TASK GOAL => In the entries below, find the line with "that means; and" and transcribe it and every line after it exactly, through the last line, without pictures.

INPUT DATA =>
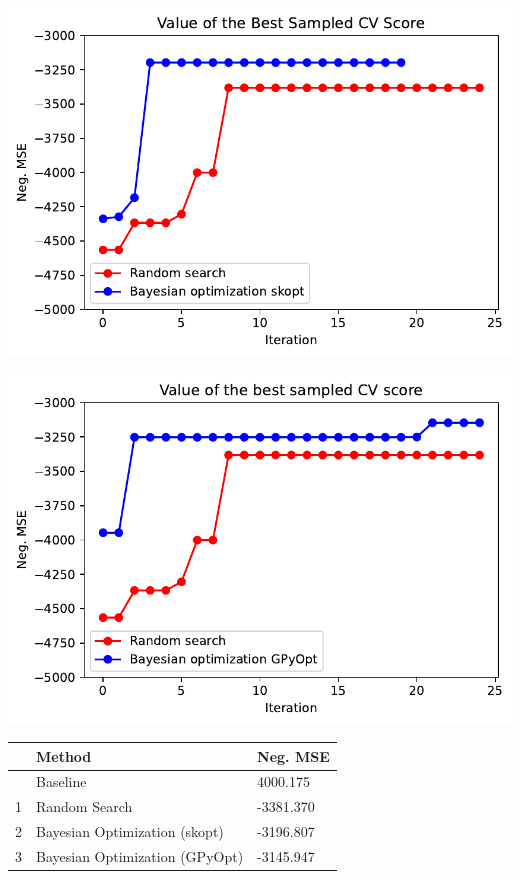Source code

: \documentclass[
  12pt,
  letterpaper,
  DIV=11,
  numbers=noendperiod]{scrartcl}
\begin{document}
\includegraphics{ProyFinal_OptBayesiana_2024_files/figure-pdf/cell-16-output-1.pdf}

\includegraphics{ProyFinal_OptBayesiana_2024_files/figure-pdf/cell-17-output-1.pdf}

\begin{longtable}[]{@{}lll@{}}
\toprule\noalign{}
& Method & Neg. MSE \\
\midrule\noalign{}
\endhead
\bottomrule\noalign{}
\endlastfoot
0 & Baseline & 4000.175 \\
1 & Random Search & -3381.370 \\
2 & Bayesian Optimization (skopt) & -3196.807 \\
3 & Bayesian Optimization (GPyOpt) & -3145.947 \\
\end{longtable}
\end{document}
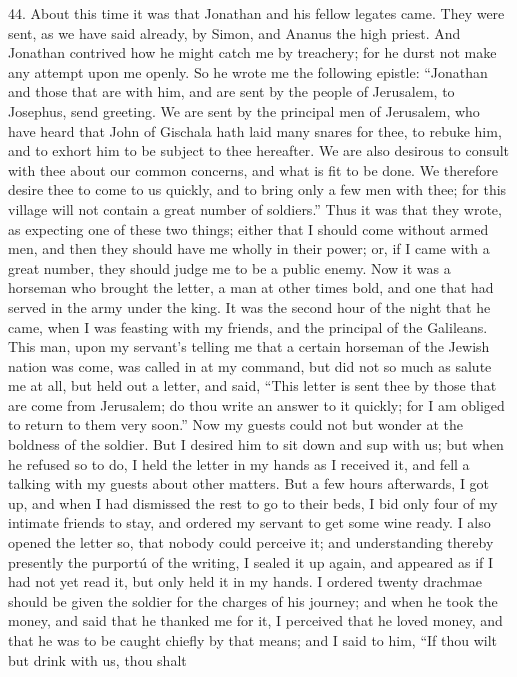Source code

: 44. About this time it was that Jonathan and his fellow legates came. They
were sent, as we have said already, by Simon, and Ananus the high priest.
And Jonathan contrived how he might catch me by treachery; for he durst
not make any attempt upon me openly. So he wrote me the following epistle:
``Jonathan and those that are with him, and are sent by the people of
Jerusalem, to Josephus, send greeting. We are sent by the principal men of
Jerusalem, who have heard that John of Gischala hath laid many snares for
thee, to rebuke him, and to exhort him to be subject to thee hereafter. We
are also desirous to consult with thee about our common concerns, and what
is fit to be done. We therefore desire thee to come to us quickly, and to
bring only a few men with thee; for this village will not contain a great
number of soldiers.'' Thus it was that they wrote, as expecting one of
these two things; either that I should come without armed men, and then
they should have me wholly in their power; or, if I came with a great
number, they should judge me to be a public enemy. Now it was a horseman
who brought the letter, a man at other times bold, and one that had served
in the army under the king. It was the second hour of the night that he
came, when I was feasting with my friends, and the principal of the
Galileans. This man, upon my servant's telling me that a certain horseman
of the Jewish nation was come, was called in at my command, but did not so
much as salute me at all, but held out a letter, and said, ``This letter is
sent thee by those that are come from Jerusalem; do thou write an answer
to it quickly; for I am obliged to return to them very soon.'' Now my
guests could not but wonder at the boldness of the soldier. But I desired
him to sit down and sup with us; but when he refused so to do, I held the
letter in my hands as I received it, and fell a talking with my guests
about other matters. But a few hours afterwards, I got up, and when I had
dismissed the rest to go to their beds, I bid only four of my intimate
friends to stay, and ordered my servant to get some wine ready. I also
opened the letter so, that nobody could perceive it; and understanding
thereby presently the purportú of the writing, I sealed it up again, and
appeared as if I had not yet read it, but only held it in my hands. I
ordered twenty drachmae should be given the soldier for the charges of his
journey; and when he took the money, and said that he thanked me for it, I
perceived that he loved money, and that he was to be caught chiefly by
that means; and I said to him, ``If thou wilt but drink with us, thou shalt
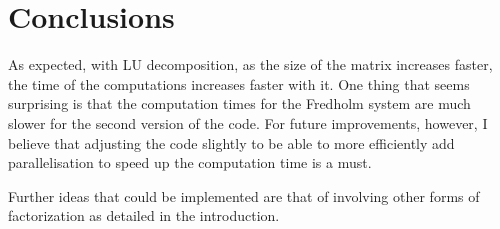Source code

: \section{Conclusions}
As expected, with LU decomposition, as the size of the matrix increases faster, the time of the computations increases faster with it. One thing that seems surprising is that the computation times for the Fredholm system are much slower for the second version of the code.
For future improvements, however, I believe that adjusting the code slightly to be able to more efficiently add parallelisation to speed up the computation time is a must.

Further ideas that could be implemented are that of involving other forms of factorization as detailed in the introduction.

YOUR SOLUTION =>
that means; and I said to him, ``If thou wilt but drink with us, thou shalt
Source code

: \section{Conclusions}
As expected, with LU decomposition, as the size of the matrix increases faster, the time of the computations increases faster with it. One thing that seems surprising is that the computation times for the Fredholm system are much slower for the second version of the code.
For future improvements, however, I believe that adjusting the code slightly to be able to more efficiently add parallelisation to speed up the computation time is a must.

Further ideas that could be implemented are that of involving other forms of factorization as detailed in the introduction.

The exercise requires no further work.